HOBOKEN, N.J. — Eugene (‘Gene’) Eckel, a Summit, N.J., resident who is a graduate and former trustee of Stevens Institute of Technology will be honored by his alma mater on Saturday, Oct. 9, when the Stevens Alumni Association confers upon him the Stevens Alumni Award. The award will be conferred during the fall banquet held at Stevens by the Alumni Association.
The retired president and chief executive officer of AT&T Network Systems International, Eckel joins a small and distinguished group of alumni who have received both the Stevens Alumni Award and the Stevens Honor Award (in 1985).
Mr. Eckel has served the Stevens Alumni Association and the Institute in many capacities, offering his leadership and expertise in everything from alumni relations to academic affairs to fund-raising. He is a past president of the Alumni Association (1996–1997) and a former member of its Executive Committee.
As a Stevens
trustee for 15 years (1988–2003) and former chair of the Institute’s
Annual
Giving Council, Mr. Eckel was instrumental in ensuring the long-term success
of the Institute, devoting much of his personal energy and expertise to
two major Capital Campaigns that raised more than $200 million. He served
on
several of
the board’s committees, including the
Executive Committee, the Institute Development Committee, the Faculty Development
Committee, the Alumni Communications Committee and the Committee for the School
of Technology Management.
Mr. Eckel also served as chairman of the Edwin A. Stevens Society, the premier donors group at Stevens, and is a member of the Society’s prestigious President’s Circle. And he was a founding member of the Stevens Alliance for Technology Management, an industry-university consortium, and served on its advisory board.
His outstanding professional achievements—from which he gained knowledge and wisdom that have benefited Stevens—place him among some of the Stute’s most illustrious alumni.
He is the retired president and CEO of AT&T Network Systems International, based in Hilversum, The Netherlands, and enjoyed a long and prestigious career with the company (for-merly Western Electric), starting in 1942 as an equipment installer. As head of Network Systems International, which had revenues of more than $650 million through sales in more than 60 nations, Mr. Eckel directed engineering, manufacturing, marketing and support operations in the Netherlands, England, Spain, Switzerland, Belgium and Italy. He was also, concurrently, executive vice president of AT&T Network Systems, before retiring in 1989.

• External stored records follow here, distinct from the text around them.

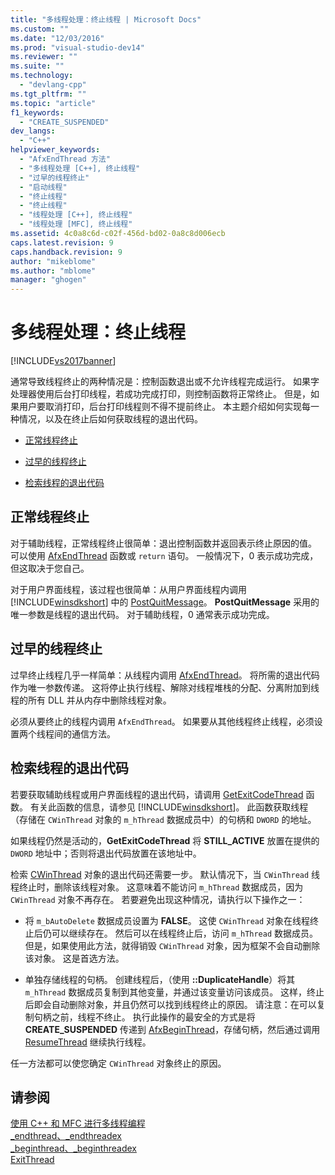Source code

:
 ```yaml
---
title: "多线程处理：终止线程 | Microsoft Docs"
ms.custom: ""
ms.date: "12/03/2016"
ms.prod: "visual-studio-dev14"
ms.reviewer: ""
ms.suite: ""
ms.technology: 
  - "devlang-cpp"
ms.tgt_pltfrm: ""
ms.topic: "article"
f1_keywords: 
  - "CREATE_SUSPENDED"
dev_langs: 
  - "C++"
helpviewer_keywords: 
  - "AfxEndThread 方法"
  - "多线程处理 [C++], 终止线程"
  - "过早的线程终止"
  - "启动线程"
  - "终止线程"
  - "终止线程"
  - "线程处理 [C++], 终止线程"
  - "线程处理 [MFC], 终止线程"
ms.assetid: 4c0a8c6d-c02f-456d-bd02-0a8c8d006ecb
caps.latest.revision: 9
caps.handback.revision: 9
author: "mikeblome"
ms.author: "mblome"
manager: "ghogen"
---
```

# 多线程处理：终止线程
[!INCLUDE[vs2017banner](../../assembler/inline/includes/vs2017banner.md)]

通常导致线程终止的两种情况是：控制函数退出或不允许线程完成运行。  如果字处理器使用后台打印线程，若成功完成打印，则控制函数将正常终止。  但是，如果用户要取消打印，后台打印线程则不得不提前终止。  本主题介绍如何实现每一种情况，以及在终止后如何获取线程的退出代码。  
  
-   [正常线程终止](#_core_normal_thread_termination)  
  
-   [过早的线程终止](#_core_premature_thread_termination)  
  
-   [检索线程的退出代码](#_core_retrieving_the_exit_code_of_a_thread)  
  
##  <a name="_core_normal_thread_termination"></a> 正常线程终止  
 对于辅助线程，正常线程终止很简单：退出控制函数并返回表示终止原因的值。  可以使用 [AfxEndThread](../Topic/AfxEndThread.md) 函数或 `return` 语句。  一般情况下，0 表示成功完成，但这取决于您自己。  
  
 对于用户界面线程，该过程也很简单：从用户界面线程内调用 [!INCLUDE[winsdkshort](../../atl/reference/includes/winsdkshort_md.md)] 中的 [PostQuitMessage](http://msdn.microsoft.com/library/windows/desktop/ms644945)。  **PostQuitMessage** 采用的唯一参数是线程的退出代码。  对于辅助线程，0 通常表示成功完成。  
  
##  <a name="_core_premature_thread_termination"></a> 过早的线程终止  
 过早终止线程几乎一样简单：从线程内调用 [AfxEndThread](../Topic/AfxEndThread.md)。  将所需的退出代码作为唯一参数传递。  这将停止执行线程、解除对线程堆栈的分配、分离附加到线程的所有 DLL 并从内存中删除线程对象。  
  
 必须从要终止的线程内调用 `AfxEndThread`。  如果要从其他线程终止线程，必须设置两个线程间的通信方法。  
  
##  <a name="_core_retrieving_the_exit_code_of_a_thread"></a> 检索线程的退出代码  
 若要获取辅助线程或用户界面线程的退出代码，请调用 [GetExitCodeThread](http://msdn.microsoft.com/library/windows/desktop/ms683190) 函数。  有关此函数的信息，请参见 [!INCLUDE[winsdkshort](../../atl/reference/includes/winsdkshort_md.md)]。  此函数获取线程（存储在 `CWinThread` 对象的 `m_hThread` 数据成员中）的句柄和 `DWORD` 的地址。  
  
 如果线程仍然是活动的，**GetExitCodeThread** 将 **STILL\_ACTIVE** 放置在提供的 `DWORD` 地址中；否则将退出代码放置在该地址中。  
  
 检索 [CWinThread](../../mfc/reference/cwinthread-class.md) 对象的退出代码还需要一步。  默认情况下，当 `CWinThread` 线程终止时，删除该线程对象。  这意味着不能访问 `m_hThread` 数据成员，因为 `CWinThread` 对象不再存在。  若要避免出现这种情况，请执行以下操作之一：  
  
-   将 `m_bAutoDelete` 数据成员设置为 **FALSE**。  这使 `CWinThread` 对象在线程终止后仍可以继续存在。  然后可以在线程终止后，访问 `m_hThread` 数据成员。  但是，如果使用此方法，就得销毁 `CWinThread` 对象，因为框架不会自动删除该对象。  这是首选方法。  
  
-   单独存储线程的句柄。  创建线程后，（使用 **::DuplicateHandle**）将其 `m_hThread` 数据成员复制到其他变量，并通过该变量访问该成员。  这样，终止后即会自动删除对象，并且仍然可以找到线程终止的原因。  请注意：在可以复制句柄之前，线程不终止。  执行此操作的最安全的方式是将 **CREATE\_SUSPENDED** 传递到 [AfxBeginThread](../Topic/AfxBeginThread.md)，存储句柄，然后通过调用 [ResumeThread](../Topic/CWinThread::ResumeThread.md) 继续执行线程。  
  
 任一方法都可以使您确定 `CWinThread` 对象终止的原因。  
  
## 请参阅  
 [使用 C\+\+ 和 MFC 进行多线程编程](../../parallel/multithreading-with-cpp-and-mfc.md)   
 [\_endthread、\_endthreadex](../../c-runtime-library/reference/endthread-endthreadex.md)   
 [\_beginthread、\_beginthreadex](../../c-runtime-library/reference/beginthread-beginthreadex.md)   
 [ExitThread](http://msdn.microsoft.com/library/windows/desktop/ms682659)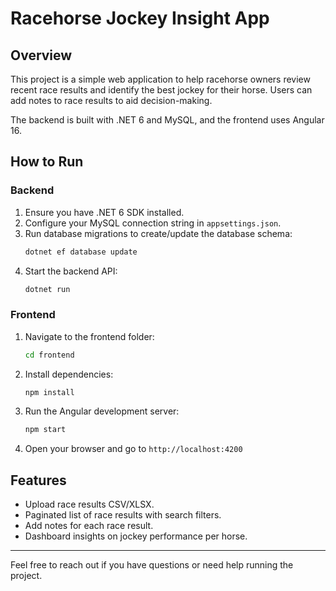 
# Racehorse Jockey Insight App

## Overview

This project is a simple web application to help racehorse owners review recent race results and identify the best jockey for their horse. Users can add notes to race results to aid decision-making.

The backend is built with .NET 6 and MySQL, and the frontend uses Angular 16.

## How to Run

### Backend

1. Ensure you have .NET 6 SDK installed.
2. Configure your MySQL connection string in `appsettings.json`.
3. Run database migrations to create/update the database schema:
   ```bash
   dotnet ef database update
   ```
4. Start the backend API:
   ```bash
   dotnet run
   ```

### Frontend

1. Navigate to the frontend folder:
   ```bash
   cd frontend
   ```
2. Install dependencies:
   ```bash
   npm install
   ```
3. Run the Angular development server:
   ```bash
   npm start
   ```
4. Open your browser and go to `http://localhost:4200`

## Features

- Upload race results CSV/XLSX.
- Paginated list of race results with search filters.
- Add notes for each race result.
- Dashboard insights on jockey performance per horse.

---

Feel free to reach out if you have questions or need help running the project.
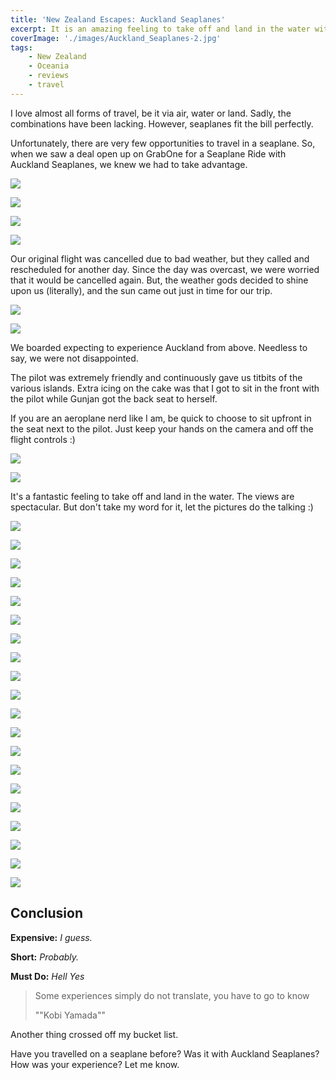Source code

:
 ```yaml
---
title: 'New Zealand Escapes: Auckland Seaplanes'
excerpt: It is an amazing feeling to take off and land in the water with Auckland Seaplanes. We expected to experience Auckland from above and were not disappointed
coverImage: './images/Auckland_Seaplanes-2.jpg'
tags:
    - New Zealand
    - Oceania
    - reviews
    - travel
---
```


I love almost all forms of travel, be it via air, water or land. Sadly, the combinations have been lacking. However, seaplanes fit the bill perfectly.

Unfortunately, there are very few opportunities to travel in a seaplane. So, when we saw a deal open up on GrabOne for a Seaplane Ride with Auckland Seaplanes, we knew we had to take advantage.

![](./images/Auckland_Seaplanes-1.jpg)

![](./images/Auckland_Seaplanes-2.jpg)

![](./images/Auckland_Seaplanes-4.jpg)

![](./images/Auckland_Seaplanes-6.jpg)

Our original flight was cancelled due to bad weather, but they called and rescheduled for another day. Since the day was overcast, we were worried that it would be cancelled again. But, the weather gods decided to shine upon us (literally), and the sun came out just in time for our trip.

![](./images/Auckland_Seaplanes-3.jpg)

![](./images/Auckland_Seaplanes-5.jpg)

We boarded expecting to experience Auckland from above. Needless to say, we were not disappointed.

The pilot was extremely friendly and continuously gave us titbits of the various islands. Extra icing on the cake was that I got to sit in the front with the pilot while Gunjan got the back seat to herself.

If you are an aeroplane nerd like I am, be quick to choose to sit upfront in the seat next to the pilot. Just keep your hands on the camera and off the flight controls :)

![](./images/Auckland_Seaplanes-7.jpg)

![](./images/Auckland_Seaplanes-8.jpg)

It's a fantastic feeling to take off and land in the water. The views are spectacular. But don't take my word for it, let the pictures do the talking :)

![](./images/Auckland_Seaplanes-9.jpg)

![](./images/Auckland_Seaplanes-10.jpg)

![](./images/Auckland_Seaplanes-11.jpg)

![](./images/Auckland_Seaplanes-12.jpg)

![](./images/Auckland_Seaplanes-13.jpg)

![](./images/Auckland_Seaplanes-14.jpg)

![](./images/Auckland_Seaplanes-15.jpg)

![](./images/Auckland_Seaplanes-16.jpg)

![](./images/Auckland_Seaplanes-17.jpg)

![](./images/Auckland_Seaplanes-18.jpg)

![](./images/Auckland_Seaplanes-19.jpg)

![](./images/Auckland_Seaplanes-20.jpg)

![](./images/Auckland_Seaplanes-21.jpg)

![](./images/Auckland_Seaplanes-22.jpg)

![](./images/Auckland_Seaplanes-23.jpg)

![](./images/Auckland_Seaplanes-24.jpg)

![](./images/Auckland_Seaplanes-25.jpg)

![](./images/Auckland_Seaplanes-26.jpg)

![](./images/Auckland_Seaplanes-27.jpg)

![](./images/Auckland_Seaplanes-28.jpg)

## Conclusion

**Expensive:** _I guess._

**Short:** _Probably._

**Must Do:** _Hell Yes_

> Some experiences simply do not translate, you have to go to know
>
> ""Kobi Yamada""

Another thing crossed off my bucket list.

Have you travelled on a seaplane before? Was it with Auckland Seaplanes? How was your experience? Let me know.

Mr. Eckel graduated with honors in 1951 and then earned a master of science in production management from Stevens in 1956. As an outstanding young business executive in 1961, he won a Sloan Fellowship from the Massachusetts Institute of Technology, where he earned a second master’s degree in industrial management.
He is a lifetime member of the National Eagle Scout Association and the Telephone Pioneers of America and a member of the advisory board of the Center for Leadership Studies at the State University of New York at Binghamton. He also served in the Navy during World War II. As a Stevens student, he served as president of both the Alpha Sigma Phi fraternity and Alpha Phi Omega, the service fraternity, and was a member of the engineering honor society Tau Beta Pi, Gear and Triangle and the Newman Club.
He and his wife, Darlene, live in Summit, N.J. They have two children and two grandchildren.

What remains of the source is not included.